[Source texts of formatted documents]

- - -

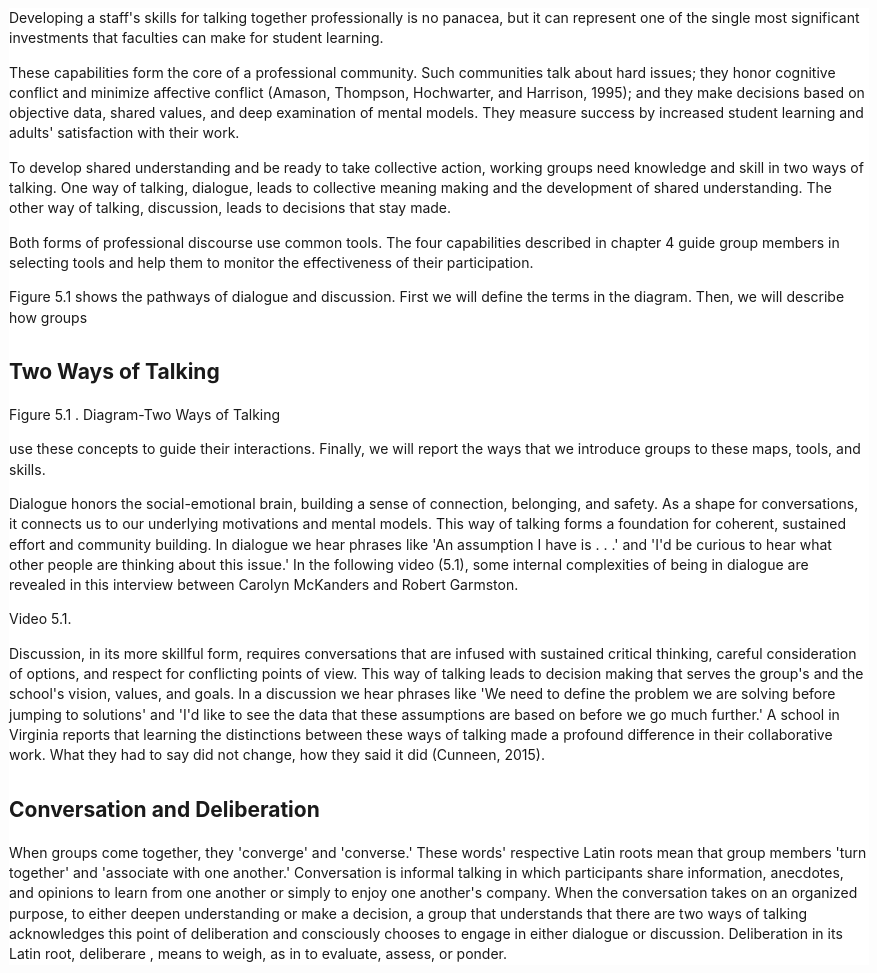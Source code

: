 Developing  a  staff's  skills  for  talking together  professionally  is  no  panacea,  but  it can  represent  one  of  the  single  most  significant  investments  that  faculties  can  make  for student learning.

These capabilities form the core of a professional  community.  Such  communities  talk about  hard  issues;  they  honor  cognitive  conflict and minimize affective conflict (Amason, Thompson,  Hochwarter,  and  Harrison,  1995); and  they  make  decisions  based  on  objective data,  shared  values,  and  deep  examination  of mental  models.  They  measure  success  by  increased student learning and adults' satisfaction with their work.

To  develop  shared  understanding  and  be ready to take collective action, working groups need knowledge and skill in two ways of talking. One way of talking, dialogue, leads to collective meaning making and the development of shared understanding. The other way of talking, discussion, leads to decisions that stay made.

Both  forms  of  professional  discourse  use common tools. The four capabilities described in chapter 4 guide group members in selecting tools  and  help  them  to  monitor  the  effectiveness of their participation.

Figure 5.1 shows the pathways of dialogue and discussion. First we will define the terms in the diagram. Then, we will describe how groups

## Two Ways of Talking

Figure 5.1 . Diagram-Two Ways of Talking



use these concepts to guide their interactions. Finally, we will report the ways that we introduce groups to these maps, tools, and skills.

Dialogue honors the social-emotional brain, building a sense of connection, belonging, and safety. As a shape for conversations, it connects us  to  our  underlying  motivations  and  mental models. This way of talking forms a foundation for  coherent,  sustained  effort  and  community building. In dialogue we hear phrases like 'An assumption I have is . . .' and 'I'd be curious to hear what other people are thinking about this issue.' In the following video (5.1), some internal complexities of being in dialogue are revealed in this interview between Carolyn McKanders and Robert Garmston.

Video 5.1.



Discussion,  in  its  more  skillful  form,  requires  conversations  that  are  infused  with sustained  critical  thinking,  careful  consideration  of  options,  and  respect  for  conflicting points  of  view.  This  way  of  talking  leads  to decision making that serves the group's and the school's vision, values, and goals. In a discussion we hear phrases like 'We need to define the  problem  we  are  solving  before  jumping to solutions' and 'I'd like to see the data that these  assumptions  are  based  on  before  we  go much further.' A school in Virginia reports that learning the distinctions between these ways of talking made a profound difference in their collaborative work. What they had to say did not change, how they said it did (Cunneen, 2015).

## Conversation and Deliberation

When  groups  come  together,  they  'converge'  and  'converse.'  These  words'  respective Latin roots mean that group members 'turn together'  and  'associate  with  one  another.' Conversation  is  informal  talking  in  which participants  share  information,  anecdotes,  and opinions  to  learn  from  one  another  or  simply to  enjoy  one  another's  company.  When  the conversation  takes  on  an  organized  purpose, to  either  deepen  understanding or make a decision, a group that understands that there are two ways of talking acknowledges this point of deliberation and consciously chooses to engage in either dialogue or discussion. Deliberation in its Latin root, deliberare , means to weigh, as in to evaluate, assess, or ponder.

- - -

Repeat the entries above verbatim, but only from the line that has "Dialogue honors the" down to the line that has "## Conversation and Deliberation", inclusive.

_Problem solution_
Dialogue honors the social-emotional brain, building a sense of connection, belonging, and safety. As a shape for conversations, it connects us  to  our  underlying  motivations  and  mental models. This way of talking forms a foundation for  coherent,  sustained  effort  and  community building. In dialogue we hear phrases like 'An assumption I have is . . .' and 'I'd be curious to hear what other people are thinking about this issue.' In the following video (5.1), some internal complexities of being in dialogue are revealed in this interview between Carolyn McKanders and Robert Garmston.

Video 5.1.



Discussion,  in  its  more  skillful  form,  requires  conversations  that  are  infused  with sustained  critical  thinking,  careful  consideration  of  options,  and  respect  for  conflicting points  of  view.  This  way  of  talking  leads  to decision making that serves the group's and the school's vision, values, and goals. In a discussion we hear phrases like 'We need to define the  problem  we  are  solving  before  jumping to solutions' and 'I'd like to see the data that these  assumptions  are  based  on  before  we  go much further.' A school in Virginia reports that learning the distinctions between these ways of talking made a profound difference in their collaborative work. What they had to say did not change, how they said it did (Cunneen, 2015).

## Conversation and Deliberation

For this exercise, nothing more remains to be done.